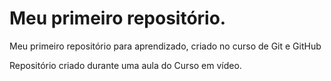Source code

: # Meu primeiro repositório.
 Meu primeiro repositório para aprendizado, criado no curso de Git e GitHub 

 Repositório criado durante uma aula do Curso em vídeo.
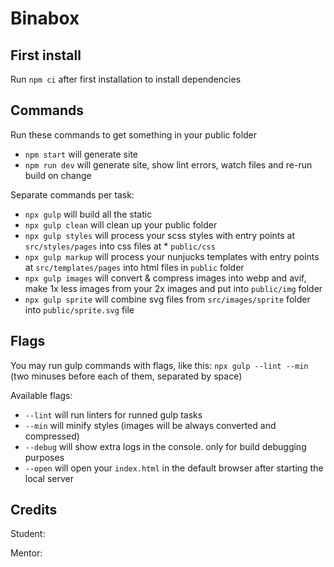 # Binabox

## First install
Run `npm ci` after first installation to install dependencies

## Commands

Run these commands to get something in your public folder

* `npm start` will generate site
* `npm run dev` will generate site, show lint errors, watch files and re-run build on change

Separate commands per task:
* `npx gulp` will build all the static
* `npx gulp clean` will clean up your public folder
* `npx gulp styles` will process your scss styles with entry points at `src/styles/pages` into css files at * `public/css`
* `npx gulp markup` will process your nunjucks templates with entry points at `src/templates/pages` into html files in `public` folder
* `npx gulp images` will convert & compress images into webp and avif, make 1x less images from your 2x images and put into `public/img` folder
* `npx gulp sprite` will combine svg files from `src/images/sprite` folder into `public/sprite.svg` file


## Flags

You may run gulp commands with flags, like this: `npx gulp --lint --min` (two minuses before each of them, separated by space)

Available flags:
* `--lint` will run linters for runned gulp tasks
* `--min` will minify styles (images will be always converted and compressed)
* `--debug` will show extra logs in the console. only for build debugging purposes
* `--open` will open your `index.html` in the default browser after starting the local server

## Credits

Student:

Mentor:
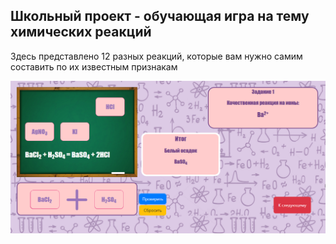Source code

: ## Школьный проект - обучающая игра на тему химических реакций

Здесь представлено 12 разных реакций, которые вам нужно самим составить по их известным признакам

![](./media/images/1.png)
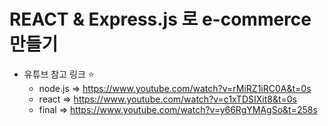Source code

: # REACT & Express.js 로 e-commerce 만들기
- 유튜브 참고 링크 ⭐
    - node.js => https://www.youtube.com/watch?v=rMiRZ1iRC0A&t=0s
    - react => https://www.youtube.com/watch?v=c1xTDSIXit8&t=0s
    - final => https://www.youtube.com/watch?v=y66RgYMAgSo&t=258s
    
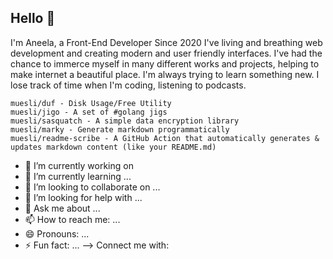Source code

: ## Hello 👋
I'm Aneela, a Front-End Developer
Since 2020 I've living and breathing web development and creating modern and user friendly interfaces. I've had the chance to immerce myself in many different works and projects, helping to make internet a beautiful place.
I'm always trying to learn something new. I lose track of time when I'm coding, listening to podcasts.


    muesli/duf - Disk Usage/Free Utility
    muesli/jigo - A set of #golang jigs
    muesli/sasquatch - A simple data encryption library
    muesli/marky - Generate markdown programmatically
    muesli/readme-scribe - A GitHub Action that automatically generates & updates markdown content (like your README.md)


- 🔭 I’m currently working on
- 🌱 I’m currently learning ...
- 👯 I’m looking to collaborate on ...
- 🤔 I’m looking for help with ...
- 💬 Ask me about ...
- 📫 How to reach me: ...
- 😄 Pronouns: ...
- ⚡ Fun fact: ...
-->
Connect me with:
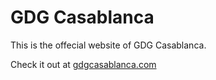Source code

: # GDG Casablanca
This is the offecial website of GDG Casablanca.

Check it out at [gdgcasablanca.com](https://gdgcasablanca.com "GDG Casablanca")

+--

**WHAT TO PRODUCE:** What lines in the listing above contain the word "install"? Show each one.

**EXPECTED ANSWER:**
## First install
Run `npm ci` after first installation to install dependencies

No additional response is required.